Datenschützer kritisierten das Verfahren, schreibt der BR. Unter ihnen sei auch der ehemalige Datenschutzbeauftragte Schleswig-Holsteins, Thilo Weichert. "Diese Gutachten sollen unabhängig sein, werden aber von den Auskunfteien bezahlt. Natürlich sehe ich da einen Interessenskonflikt", sagte Weichert dem Sender. Ein weiteres Manko sei, dass die Scoring-Verfahren nicht einheitlich daraufhin geprüft würden, ob sie Variablen wie Alter, Geschlecht oder Wohnort diskriminierend berücksichtigten.

Den Recherchen zufolge legten auch andere Auskunfteien, beispielsweise Crif Bürgel, Creditreform oder Infoscore, den Behörden Gutachten vor, die sie selbst in Auftrag gegeben hätten – und die Gutachter prüften lediglich, ob die von den Auskunfteien genutzten Kriterien tatsächlich eine Aussage über die Kreditwürdigkeit einer Person erlaubten. "Mehr fordert das Gesetz nicht", schreibt der BR im Internetauftritt der Tagesschau. Das würde bedeuten, dass etwa die Art der Datenerhebung oder die von den Auskunfteien genutzten Quellen nicht kontrolliert werden.

Hessischer Datenschutzbeauftragter: Verfahren unproblematisch

Nicht alle Behörden teilen allerdings die Kritik des Ex-Datenschutzbeauftragten Weichert. Die Behörde des hessischen Datenschutzbeauftragten etwa hält das Verfahren dem BR zufolge für unproblematisch. Im Zweifel habe die Behörde die Möglichkeit, eigene Gutachten zu bestellen und zu bezahlen. Das sei aber noch nie nötig gewesen.

Die Datenschutzbehörde in Nordrhein-Westfalen hingegen fordert dem Bericht zufolge, Scoring-Verfahren durch unabhängige Stellen überprüfen zu lassen. Für eigene Gutachten fehlten die finanziellen Mittel. Auch der frühere Bundesdatenschutzbeauftragte Peter Schaar fordere eine Art "Algorithmus-TÜV".

Für die Recherchen befragte der BR nach eigener Darstellung nicht nur die Datenschutzbeauftragten, sondern auch die Auskunfteien. Die Schufa habe allerdings "bei jeder Antwort untersagt, daraus zu zitieren". Nur ein sehr langes und unverständliches – und deshalb in dieser Form für die Berichterstattung nicht brauchbares – Zitat sei schließlich freigegeben worden.

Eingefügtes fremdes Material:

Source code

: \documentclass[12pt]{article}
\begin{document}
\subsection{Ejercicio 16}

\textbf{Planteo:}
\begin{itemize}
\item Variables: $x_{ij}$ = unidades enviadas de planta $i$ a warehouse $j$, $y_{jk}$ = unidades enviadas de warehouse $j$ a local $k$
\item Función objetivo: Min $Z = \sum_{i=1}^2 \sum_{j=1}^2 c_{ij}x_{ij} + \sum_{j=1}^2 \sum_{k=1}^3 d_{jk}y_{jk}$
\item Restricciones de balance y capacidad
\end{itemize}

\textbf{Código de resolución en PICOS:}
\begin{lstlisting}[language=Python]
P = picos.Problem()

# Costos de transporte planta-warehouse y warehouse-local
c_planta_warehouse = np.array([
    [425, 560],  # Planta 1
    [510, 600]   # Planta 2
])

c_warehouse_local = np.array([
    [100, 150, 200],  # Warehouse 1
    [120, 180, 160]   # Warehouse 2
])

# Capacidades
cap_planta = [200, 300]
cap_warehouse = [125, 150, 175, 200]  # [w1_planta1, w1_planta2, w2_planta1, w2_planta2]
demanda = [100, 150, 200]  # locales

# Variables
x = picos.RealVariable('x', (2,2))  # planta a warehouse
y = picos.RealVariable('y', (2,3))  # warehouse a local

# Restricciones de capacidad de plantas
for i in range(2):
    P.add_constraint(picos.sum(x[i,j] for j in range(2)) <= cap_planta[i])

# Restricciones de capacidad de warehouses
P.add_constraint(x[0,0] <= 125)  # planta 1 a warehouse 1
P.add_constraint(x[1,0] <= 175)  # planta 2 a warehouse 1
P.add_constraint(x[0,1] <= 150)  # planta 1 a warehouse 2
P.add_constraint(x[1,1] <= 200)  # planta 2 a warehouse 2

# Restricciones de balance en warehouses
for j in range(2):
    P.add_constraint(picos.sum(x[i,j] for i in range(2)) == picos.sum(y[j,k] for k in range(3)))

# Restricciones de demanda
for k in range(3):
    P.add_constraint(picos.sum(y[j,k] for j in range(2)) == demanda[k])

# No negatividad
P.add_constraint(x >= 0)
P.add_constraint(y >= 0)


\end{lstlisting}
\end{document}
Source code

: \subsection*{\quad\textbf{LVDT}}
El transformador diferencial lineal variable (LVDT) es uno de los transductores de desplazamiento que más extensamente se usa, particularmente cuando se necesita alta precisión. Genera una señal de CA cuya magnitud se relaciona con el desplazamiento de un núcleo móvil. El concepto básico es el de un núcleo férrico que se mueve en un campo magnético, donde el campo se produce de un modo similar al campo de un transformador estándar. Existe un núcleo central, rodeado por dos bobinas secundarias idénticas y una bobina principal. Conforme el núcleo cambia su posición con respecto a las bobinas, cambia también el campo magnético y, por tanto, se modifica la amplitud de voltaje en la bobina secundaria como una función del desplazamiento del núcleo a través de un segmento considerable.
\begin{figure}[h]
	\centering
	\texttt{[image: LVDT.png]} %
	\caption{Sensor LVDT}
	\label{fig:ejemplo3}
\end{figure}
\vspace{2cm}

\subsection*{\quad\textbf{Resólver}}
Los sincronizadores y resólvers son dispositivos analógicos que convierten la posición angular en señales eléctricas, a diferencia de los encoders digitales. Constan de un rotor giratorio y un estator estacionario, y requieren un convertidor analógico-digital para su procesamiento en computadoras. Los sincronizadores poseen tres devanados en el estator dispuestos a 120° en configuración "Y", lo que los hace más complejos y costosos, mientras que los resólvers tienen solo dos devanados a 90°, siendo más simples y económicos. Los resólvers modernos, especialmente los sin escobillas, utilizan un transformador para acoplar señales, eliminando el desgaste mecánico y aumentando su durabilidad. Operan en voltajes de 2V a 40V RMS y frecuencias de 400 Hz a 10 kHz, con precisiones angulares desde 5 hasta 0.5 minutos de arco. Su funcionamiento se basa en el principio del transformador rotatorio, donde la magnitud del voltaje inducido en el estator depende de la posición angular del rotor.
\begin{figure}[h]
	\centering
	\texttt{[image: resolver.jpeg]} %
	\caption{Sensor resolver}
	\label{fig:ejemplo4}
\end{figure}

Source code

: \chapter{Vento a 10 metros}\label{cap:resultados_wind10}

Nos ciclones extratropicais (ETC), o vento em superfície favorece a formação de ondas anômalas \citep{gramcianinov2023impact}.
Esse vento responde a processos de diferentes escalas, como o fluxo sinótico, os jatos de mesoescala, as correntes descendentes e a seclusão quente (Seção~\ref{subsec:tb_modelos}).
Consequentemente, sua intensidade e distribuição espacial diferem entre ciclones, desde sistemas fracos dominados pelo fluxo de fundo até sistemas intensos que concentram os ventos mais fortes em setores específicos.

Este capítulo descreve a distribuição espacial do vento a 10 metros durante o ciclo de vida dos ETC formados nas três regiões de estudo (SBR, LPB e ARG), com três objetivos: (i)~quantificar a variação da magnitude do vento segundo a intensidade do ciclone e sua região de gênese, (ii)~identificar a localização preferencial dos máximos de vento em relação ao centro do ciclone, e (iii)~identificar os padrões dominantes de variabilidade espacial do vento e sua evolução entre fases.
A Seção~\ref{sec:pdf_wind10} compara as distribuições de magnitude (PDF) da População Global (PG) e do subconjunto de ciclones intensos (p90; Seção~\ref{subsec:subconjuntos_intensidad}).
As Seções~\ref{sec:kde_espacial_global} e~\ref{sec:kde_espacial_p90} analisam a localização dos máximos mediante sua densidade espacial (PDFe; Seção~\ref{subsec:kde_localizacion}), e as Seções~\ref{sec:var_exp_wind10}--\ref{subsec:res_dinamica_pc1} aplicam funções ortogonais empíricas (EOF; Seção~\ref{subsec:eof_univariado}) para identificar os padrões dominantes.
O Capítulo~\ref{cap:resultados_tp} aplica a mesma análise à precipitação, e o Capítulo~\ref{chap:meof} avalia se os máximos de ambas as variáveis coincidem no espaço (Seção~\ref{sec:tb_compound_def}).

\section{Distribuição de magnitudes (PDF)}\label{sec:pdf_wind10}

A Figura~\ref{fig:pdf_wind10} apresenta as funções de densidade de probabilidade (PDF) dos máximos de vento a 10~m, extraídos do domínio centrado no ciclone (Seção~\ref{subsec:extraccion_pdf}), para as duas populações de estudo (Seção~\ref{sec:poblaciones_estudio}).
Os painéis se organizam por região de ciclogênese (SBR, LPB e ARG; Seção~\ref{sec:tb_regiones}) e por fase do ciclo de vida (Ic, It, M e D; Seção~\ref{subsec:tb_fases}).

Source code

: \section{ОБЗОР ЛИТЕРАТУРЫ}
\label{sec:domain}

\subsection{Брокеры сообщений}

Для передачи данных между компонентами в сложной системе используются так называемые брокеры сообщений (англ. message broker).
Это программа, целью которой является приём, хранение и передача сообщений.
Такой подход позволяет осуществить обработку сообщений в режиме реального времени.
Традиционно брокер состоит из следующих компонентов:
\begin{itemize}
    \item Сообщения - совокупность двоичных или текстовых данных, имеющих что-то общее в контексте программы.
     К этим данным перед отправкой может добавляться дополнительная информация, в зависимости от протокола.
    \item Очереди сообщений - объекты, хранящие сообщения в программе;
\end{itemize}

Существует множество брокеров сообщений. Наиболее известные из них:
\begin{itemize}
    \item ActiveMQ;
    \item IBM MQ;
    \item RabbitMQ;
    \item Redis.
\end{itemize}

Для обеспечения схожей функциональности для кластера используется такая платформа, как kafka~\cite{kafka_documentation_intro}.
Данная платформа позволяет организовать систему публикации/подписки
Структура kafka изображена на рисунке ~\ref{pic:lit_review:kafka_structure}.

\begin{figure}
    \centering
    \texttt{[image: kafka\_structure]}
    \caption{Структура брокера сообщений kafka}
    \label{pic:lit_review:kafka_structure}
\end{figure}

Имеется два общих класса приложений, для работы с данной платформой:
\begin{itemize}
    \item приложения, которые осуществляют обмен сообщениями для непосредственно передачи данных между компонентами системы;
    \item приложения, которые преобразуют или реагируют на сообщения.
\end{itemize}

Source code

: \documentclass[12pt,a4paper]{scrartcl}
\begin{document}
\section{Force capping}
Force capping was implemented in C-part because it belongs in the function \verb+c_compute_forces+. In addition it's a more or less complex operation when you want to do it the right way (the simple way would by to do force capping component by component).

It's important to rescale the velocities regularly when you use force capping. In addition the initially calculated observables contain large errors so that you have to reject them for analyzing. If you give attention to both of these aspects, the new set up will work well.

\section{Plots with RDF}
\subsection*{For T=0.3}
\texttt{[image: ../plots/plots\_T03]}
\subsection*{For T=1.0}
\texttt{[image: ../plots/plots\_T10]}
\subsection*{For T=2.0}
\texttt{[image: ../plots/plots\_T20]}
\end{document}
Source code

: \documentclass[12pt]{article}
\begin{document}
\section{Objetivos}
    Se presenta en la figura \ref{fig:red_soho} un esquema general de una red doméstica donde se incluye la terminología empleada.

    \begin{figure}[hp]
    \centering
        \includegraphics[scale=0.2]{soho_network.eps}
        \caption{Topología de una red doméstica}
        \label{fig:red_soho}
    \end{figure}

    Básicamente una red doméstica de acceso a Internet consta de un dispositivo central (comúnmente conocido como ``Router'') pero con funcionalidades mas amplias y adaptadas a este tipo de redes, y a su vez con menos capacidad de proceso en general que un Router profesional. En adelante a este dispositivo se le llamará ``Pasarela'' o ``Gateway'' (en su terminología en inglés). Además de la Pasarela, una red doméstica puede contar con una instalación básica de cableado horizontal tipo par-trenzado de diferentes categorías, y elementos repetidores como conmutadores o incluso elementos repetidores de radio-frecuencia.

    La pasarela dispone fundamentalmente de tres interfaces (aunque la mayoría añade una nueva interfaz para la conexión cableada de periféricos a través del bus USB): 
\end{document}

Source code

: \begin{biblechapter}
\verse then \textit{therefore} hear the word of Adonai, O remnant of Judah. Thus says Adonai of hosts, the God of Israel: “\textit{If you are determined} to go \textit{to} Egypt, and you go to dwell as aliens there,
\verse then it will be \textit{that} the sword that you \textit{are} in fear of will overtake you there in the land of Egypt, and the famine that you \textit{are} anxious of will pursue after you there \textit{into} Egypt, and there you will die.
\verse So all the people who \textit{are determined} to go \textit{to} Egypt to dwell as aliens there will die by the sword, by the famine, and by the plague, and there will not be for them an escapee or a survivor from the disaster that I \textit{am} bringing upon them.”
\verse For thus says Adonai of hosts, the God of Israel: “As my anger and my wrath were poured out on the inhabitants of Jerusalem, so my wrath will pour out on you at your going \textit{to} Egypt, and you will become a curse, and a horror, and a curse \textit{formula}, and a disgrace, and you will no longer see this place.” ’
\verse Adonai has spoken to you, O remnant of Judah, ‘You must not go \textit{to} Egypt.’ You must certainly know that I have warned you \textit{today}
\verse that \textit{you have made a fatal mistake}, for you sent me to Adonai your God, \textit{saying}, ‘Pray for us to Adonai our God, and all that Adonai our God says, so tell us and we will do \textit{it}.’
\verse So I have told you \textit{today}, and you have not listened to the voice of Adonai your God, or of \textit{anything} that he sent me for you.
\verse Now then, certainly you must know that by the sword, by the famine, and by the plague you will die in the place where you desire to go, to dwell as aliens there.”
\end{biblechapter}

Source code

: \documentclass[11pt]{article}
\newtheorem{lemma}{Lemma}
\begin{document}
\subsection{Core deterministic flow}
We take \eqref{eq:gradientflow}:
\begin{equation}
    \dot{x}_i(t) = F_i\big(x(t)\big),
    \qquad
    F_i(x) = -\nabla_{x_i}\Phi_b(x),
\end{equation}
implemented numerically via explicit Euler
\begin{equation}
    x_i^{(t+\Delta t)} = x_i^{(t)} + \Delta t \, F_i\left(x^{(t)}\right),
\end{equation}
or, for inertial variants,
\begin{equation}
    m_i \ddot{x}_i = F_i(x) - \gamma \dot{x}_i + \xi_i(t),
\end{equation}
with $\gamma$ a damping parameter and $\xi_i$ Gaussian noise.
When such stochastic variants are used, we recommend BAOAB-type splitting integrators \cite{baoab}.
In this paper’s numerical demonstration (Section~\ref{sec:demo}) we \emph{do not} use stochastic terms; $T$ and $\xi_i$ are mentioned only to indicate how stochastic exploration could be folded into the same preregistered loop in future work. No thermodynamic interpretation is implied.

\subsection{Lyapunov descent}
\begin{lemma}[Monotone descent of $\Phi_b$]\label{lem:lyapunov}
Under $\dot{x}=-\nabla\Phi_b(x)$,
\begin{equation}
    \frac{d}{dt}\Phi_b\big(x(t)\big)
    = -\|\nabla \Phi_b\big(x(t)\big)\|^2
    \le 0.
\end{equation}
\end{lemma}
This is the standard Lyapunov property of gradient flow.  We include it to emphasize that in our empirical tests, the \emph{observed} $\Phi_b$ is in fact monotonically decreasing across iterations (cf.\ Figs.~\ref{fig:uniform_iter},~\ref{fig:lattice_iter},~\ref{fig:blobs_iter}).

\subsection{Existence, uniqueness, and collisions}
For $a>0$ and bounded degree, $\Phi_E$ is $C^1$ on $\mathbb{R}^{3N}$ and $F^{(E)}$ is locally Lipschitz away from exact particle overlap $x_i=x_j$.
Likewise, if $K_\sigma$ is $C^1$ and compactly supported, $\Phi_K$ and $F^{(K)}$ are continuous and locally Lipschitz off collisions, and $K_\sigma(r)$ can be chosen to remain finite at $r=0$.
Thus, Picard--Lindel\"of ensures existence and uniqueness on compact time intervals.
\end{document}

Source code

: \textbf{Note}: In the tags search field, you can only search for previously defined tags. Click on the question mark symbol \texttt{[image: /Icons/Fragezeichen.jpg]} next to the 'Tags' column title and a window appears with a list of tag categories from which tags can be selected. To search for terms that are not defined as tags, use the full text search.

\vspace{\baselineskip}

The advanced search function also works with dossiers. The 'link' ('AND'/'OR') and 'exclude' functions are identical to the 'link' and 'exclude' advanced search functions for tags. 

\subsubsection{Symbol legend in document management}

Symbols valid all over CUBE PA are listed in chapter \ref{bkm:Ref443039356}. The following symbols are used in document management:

Initiative Open Schufa für mehr Transparenz

Auskunfteien wie die Schufa stehen schon seit Längerem in der Kritik. Denn wie die Schufa die Bonität von Personen ermittelt, ist ihr Geschäftsgeheimnis. Die Intransparenz lässt den Verbraucherinnen und Verbrauchern kaum Möglichkeiten, ihre Bewertung nachzuvollziehen. Die Initiative OpenSchufa hat sich zum Ziel gesetzt, das zu ändern, indem sie möglichst viele Schufa-Auskünfte sammelt und die Daten anschließend auswertet.

Anfang des Monats wurde zudem bekannt, dass es im vergangenen Jahr einige Beschwerden gegen die Schufa gegeben hat. Berichten zufolge soll sie die Kreditwürdigkeit mehrere Personen "fälschlich negativ bewertet" haben, zum Schaden der Betroffenen.